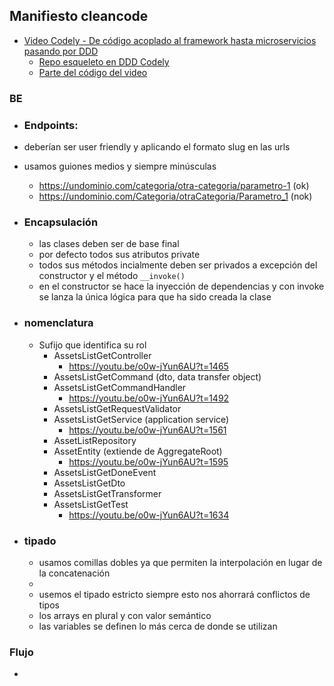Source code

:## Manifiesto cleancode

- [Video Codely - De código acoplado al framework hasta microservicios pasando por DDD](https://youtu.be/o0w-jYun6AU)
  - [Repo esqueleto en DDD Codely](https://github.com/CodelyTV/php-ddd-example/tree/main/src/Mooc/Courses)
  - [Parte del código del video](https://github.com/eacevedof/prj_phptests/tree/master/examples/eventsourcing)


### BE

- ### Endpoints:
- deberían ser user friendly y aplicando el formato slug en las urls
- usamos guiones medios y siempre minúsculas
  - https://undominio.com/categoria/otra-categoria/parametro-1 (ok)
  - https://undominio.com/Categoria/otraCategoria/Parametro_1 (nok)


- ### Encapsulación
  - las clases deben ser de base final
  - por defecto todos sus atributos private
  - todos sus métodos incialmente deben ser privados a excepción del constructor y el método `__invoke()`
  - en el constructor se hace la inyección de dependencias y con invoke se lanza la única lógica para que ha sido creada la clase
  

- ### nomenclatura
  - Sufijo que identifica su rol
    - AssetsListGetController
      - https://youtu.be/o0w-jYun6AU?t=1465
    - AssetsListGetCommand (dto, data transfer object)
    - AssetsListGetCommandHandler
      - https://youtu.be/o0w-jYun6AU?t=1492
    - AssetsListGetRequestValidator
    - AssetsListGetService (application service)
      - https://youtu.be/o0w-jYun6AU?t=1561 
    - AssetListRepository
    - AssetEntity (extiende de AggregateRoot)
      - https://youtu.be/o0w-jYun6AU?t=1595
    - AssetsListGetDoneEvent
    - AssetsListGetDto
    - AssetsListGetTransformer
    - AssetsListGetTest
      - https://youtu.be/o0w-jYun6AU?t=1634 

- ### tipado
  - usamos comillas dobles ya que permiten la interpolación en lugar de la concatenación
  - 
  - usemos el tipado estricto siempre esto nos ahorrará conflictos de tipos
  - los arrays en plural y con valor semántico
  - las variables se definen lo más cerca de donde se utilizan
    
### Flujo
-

+--

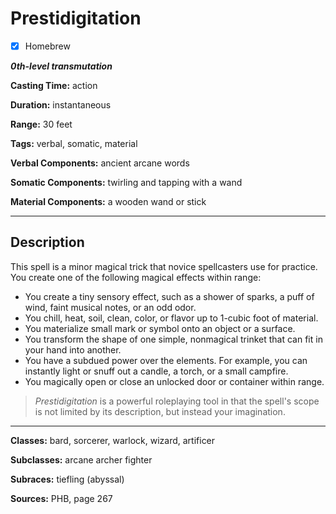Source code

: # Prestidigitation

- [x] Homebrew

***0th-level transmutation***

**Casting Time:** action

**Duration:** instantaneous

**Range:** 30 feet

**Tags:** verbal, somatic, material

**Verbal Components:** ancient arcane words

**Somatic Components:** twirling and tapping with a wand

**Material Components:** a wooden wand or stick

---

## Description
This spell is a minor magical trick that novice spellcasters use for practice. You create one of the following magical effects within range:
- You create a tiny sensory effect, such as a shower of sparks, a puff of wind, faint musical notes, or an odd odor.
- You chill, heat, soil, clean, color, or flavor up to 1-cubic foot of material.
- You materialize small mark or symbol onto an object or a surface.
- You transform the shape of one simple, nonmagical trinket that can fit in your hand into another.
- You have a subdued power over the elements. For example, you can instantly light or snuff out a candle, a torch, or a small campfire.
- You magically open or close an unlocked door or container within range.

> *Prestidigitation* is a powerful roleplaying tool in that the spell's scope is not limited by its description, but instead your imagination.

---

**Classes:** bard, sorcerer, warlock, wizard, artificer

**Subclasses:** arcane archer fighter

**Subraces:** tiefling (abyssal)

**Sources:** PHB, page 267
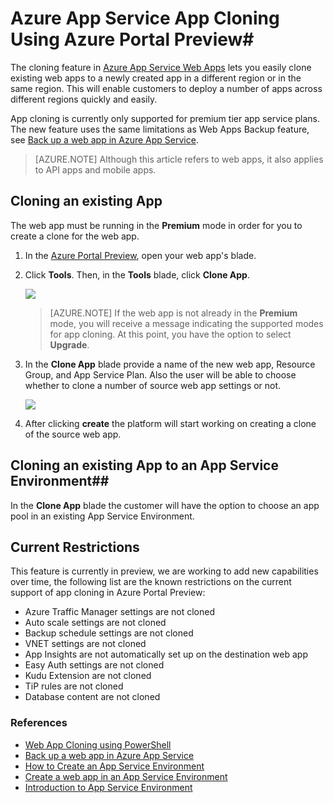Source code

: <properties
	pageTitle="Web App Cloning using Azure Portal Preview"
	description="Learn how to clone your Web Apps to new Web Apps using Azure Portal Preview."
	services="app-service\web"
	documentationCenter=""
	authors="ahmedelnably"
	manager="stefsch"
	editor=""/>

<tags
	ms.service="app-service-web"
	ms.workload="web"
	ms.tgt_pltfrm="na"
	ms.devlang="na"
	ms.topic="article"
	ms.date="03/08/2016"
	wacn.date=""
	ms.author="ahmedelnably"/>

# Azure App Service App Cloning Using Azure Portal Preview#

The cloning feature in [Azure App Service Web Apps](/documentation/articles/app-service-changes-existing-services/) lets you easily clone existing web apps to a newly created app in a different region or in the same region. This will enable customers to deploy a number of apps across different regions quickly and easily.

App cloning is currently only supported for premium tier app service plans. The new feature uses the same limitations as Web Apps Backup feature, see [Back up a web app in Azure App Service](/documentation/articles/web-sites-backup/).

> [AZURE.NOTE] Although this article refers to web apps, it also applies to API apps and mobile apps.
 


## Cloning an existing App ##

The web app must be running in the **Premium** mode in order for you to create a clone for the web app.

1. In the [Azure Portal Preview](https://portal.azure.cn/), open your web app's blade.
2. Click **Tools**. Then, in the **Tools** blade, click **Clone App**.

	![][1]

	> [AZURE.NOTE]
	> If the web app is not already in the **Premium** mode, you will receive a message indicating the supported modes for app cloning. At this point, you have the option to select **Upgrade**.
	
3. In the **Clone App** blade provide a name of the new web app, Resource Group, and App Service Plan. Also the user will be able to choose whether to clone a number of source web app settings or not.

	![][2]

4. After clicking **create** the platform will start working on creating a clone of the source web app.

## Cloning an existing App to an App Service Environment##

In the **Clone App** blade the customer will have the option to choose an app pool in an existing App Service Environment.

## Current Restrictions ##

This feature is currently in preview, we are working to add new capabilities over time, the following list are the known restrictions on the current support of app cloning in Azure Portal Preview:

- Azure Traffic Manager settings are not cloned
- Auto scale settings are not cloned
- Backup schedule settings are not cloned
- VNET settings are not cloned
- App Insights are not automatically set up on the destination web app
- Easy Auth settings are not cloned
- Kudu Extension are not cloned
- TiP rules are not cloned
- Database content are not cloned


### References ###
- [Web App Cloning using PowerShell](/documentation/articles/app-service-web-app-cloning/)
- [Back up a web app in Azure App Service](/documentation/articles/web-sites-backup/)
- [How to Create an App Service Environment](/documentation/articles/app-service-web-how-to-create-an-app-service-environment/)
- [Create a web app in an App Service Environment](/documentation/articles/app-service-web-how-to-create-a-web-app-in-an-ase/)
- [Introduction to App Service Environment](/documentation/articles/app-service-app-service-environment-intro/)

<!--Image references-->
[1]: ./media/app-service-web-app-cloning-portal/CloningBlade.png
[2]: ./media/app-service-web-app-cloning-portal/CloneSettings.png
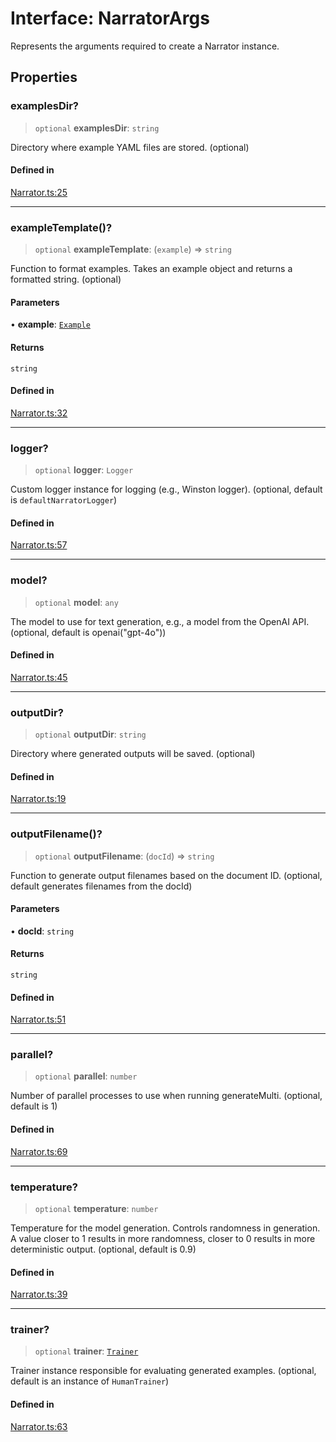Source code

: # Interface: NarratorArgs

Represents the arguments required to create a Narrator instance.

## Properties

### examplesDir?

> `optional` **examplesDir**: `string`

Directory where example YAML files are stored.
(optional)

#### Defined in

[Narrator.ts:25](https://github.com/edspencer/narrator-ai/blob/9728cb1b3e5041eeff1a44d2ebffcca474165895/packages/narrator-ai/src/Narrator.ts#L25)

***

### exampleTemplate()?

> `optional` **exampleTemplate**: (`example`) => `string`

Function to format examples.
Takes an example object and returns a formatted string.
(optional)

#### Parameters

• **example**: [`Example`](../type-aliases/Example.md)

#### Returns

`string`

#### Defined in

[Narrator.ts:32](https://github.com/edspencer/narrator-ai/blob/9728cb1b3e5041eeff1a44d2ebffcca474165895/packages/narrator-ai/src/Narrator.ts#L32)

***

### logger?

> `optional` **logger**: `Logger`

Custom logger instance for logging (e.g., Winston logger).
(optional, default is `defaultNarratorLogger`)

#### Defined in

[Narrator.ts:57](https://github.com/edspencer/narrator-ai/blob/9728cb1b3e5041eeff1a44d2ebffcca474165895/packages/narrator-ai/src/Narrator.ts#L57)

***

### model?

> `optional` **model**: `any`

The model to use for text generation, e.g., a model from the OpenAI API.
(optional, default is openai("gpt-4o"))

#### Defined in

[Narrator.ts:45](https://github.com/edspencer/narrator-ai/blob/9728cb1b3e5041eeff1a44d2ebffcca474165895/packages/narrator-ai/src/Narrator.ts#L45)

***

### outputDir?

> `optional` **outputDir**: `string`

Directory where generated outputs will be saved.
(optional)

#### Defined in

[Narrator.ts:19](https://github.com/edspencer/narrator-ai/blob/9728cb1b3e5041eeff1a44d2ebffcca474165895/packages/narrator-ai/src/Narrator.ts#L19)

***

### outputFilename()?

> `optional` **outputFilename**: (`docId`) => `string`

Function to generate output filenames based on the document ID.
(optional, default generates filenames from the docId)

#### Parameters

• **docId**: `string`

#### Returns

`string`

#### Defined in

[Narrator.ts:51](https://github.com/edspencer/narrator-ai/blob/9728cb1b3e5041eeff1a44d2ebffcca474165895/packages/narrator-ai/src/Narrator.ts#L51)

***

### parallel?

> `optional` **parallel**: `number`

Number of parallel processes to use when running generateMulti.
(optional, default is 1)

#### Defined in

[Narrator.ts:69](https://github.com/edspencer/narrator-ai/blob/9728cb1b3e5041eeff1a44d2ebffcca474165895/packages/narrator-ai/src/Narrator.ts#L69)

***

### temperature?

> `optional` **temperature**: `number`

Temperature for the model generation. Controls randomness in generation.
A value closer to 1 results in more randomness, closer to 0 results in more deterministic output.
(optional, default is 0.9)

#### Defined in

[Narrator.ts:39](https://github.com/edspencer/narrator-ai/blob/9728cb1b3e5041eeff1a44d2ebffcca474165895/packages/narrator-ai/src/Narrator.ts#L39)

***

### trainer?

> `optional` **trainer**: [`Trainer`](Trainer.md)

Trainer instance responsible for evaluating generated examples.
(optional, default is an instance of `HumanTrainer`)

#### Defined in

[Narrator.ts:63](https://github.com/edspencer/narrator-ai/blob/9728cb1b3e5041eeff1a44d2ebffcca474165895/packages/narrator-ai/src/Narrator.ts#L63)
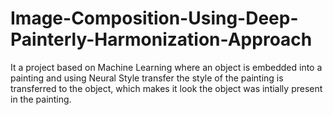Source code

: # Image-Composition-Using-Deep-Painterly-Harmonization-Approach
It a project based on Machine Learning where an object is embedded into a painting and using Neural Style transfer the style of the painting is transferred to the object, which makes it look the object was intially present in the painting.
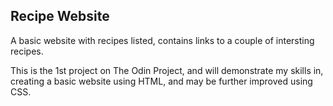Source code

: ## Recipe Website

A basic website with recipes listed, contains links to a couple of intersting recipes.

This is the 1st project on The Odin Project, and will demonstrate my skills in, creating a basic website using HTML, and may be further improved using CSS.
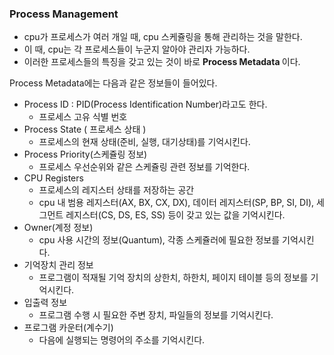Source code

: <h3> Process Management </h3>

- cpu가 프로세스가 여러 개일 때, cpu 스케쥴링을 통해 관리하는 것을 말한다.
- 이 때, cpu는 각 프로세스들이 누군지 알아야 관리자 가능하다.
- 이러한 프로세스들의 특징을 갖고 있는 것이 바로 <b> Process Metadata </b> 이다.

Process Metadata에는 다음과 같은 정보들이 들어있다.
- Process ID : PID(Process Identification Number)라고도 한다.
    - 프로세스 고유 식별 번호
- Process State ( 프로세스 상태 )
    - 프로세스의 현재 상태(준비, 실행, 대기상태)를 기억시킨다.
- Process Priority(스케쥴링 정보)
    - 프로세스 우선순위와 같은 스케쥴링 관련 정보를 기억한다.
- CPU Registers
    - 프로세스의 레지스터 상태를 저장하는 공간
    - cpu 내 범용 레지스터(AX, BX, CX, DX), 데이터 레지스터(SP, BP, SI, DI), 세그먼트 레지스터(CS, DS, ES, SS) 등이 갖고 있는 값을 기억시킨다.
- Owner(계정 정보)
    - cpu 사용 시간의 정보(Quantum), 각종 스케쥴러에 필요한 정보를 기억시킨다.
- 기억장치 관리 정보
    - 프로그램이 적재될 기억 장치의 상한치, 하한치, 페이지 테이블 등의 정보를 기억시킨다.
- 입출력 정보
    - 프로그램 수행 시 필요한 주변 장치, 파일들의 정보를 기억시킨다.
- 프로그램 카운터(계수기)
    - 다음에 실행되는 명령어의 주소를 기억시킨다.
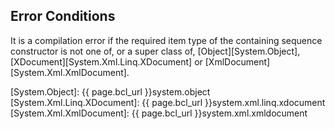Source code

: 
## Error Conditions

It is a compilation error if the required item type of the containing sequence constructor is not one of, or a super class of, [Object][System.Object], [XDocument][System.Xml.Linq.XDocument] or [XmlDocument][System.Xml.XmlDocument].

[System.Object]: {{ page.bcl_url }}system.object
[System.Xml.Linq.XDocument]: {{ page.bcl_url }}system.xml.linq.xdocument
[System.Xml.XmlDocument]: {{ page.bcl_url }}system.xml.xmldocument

+--

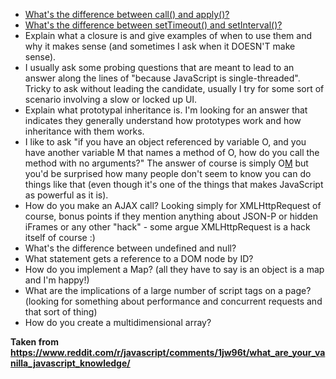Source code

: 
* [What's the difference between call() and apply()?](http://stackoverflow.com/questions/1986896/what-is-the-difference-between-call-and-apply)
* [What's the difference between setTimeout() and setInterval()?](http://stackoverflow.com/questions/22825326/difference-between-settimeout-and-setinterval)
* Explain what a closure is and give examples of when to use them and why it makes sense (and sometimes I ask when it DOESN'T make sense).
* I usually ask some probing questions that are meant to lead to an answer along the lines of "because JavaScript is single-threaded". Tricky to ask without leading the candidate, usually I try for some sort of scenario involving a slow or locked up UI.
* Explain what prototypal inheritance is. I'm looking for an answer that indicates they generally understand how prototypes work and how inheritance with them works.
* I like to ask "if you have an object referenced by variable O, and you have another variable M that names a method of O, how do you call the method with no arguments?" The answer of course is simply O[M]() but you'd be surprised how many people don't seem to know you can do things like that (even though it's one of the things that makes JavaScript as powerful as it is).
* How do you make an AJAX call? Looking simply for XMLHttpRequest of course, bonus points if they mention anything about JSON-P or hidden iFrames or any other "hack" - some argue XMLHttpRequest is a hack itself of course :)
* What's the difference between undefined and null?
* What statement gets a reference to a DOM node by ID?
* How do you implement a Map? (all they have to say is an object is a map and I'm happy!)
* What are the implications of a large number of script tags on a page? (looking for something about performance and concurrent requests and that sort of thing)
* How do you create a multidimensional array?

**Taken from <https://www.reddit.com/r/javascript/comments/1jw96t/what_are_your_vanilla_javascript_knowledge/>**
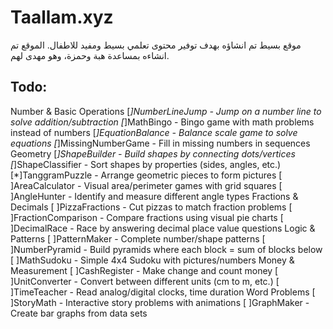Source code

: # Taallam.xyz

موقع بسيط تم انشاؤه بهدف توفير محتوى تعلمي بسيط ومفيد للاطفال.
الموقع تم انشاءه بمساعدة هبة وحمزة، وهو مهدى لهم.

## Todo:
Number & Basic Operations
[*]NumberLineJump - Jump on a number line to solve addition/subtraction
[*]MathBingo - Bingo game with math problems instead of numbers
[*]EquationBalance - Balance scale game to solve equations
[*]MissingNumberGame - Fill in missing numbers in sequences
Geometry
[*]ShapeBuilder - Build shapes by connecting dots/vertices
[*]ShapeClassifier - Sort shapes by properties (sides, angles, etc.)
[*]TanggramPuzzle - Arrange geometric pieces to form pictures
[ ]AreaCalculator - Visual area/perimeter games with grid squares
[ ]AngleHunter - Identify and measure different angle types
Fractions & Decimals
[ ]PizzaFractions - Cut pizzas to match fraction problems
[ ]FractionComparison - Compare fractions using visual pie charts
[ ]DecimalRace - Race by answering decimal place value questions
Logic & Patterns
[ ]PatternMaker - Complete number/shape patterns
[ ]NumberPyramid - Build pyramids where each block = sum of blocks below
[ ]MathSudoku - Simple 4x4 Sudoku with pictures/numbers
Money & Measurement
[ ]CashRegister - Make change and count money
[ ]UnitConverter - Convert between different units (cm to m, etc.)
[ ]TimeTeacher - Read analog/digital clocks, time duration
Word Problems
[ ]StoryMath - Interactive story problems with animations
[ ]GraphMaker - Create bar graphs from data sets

+--

- [What this task involves]:
In the listing, how many lines have the word "todos"? Write only that number.

- [Result]:
2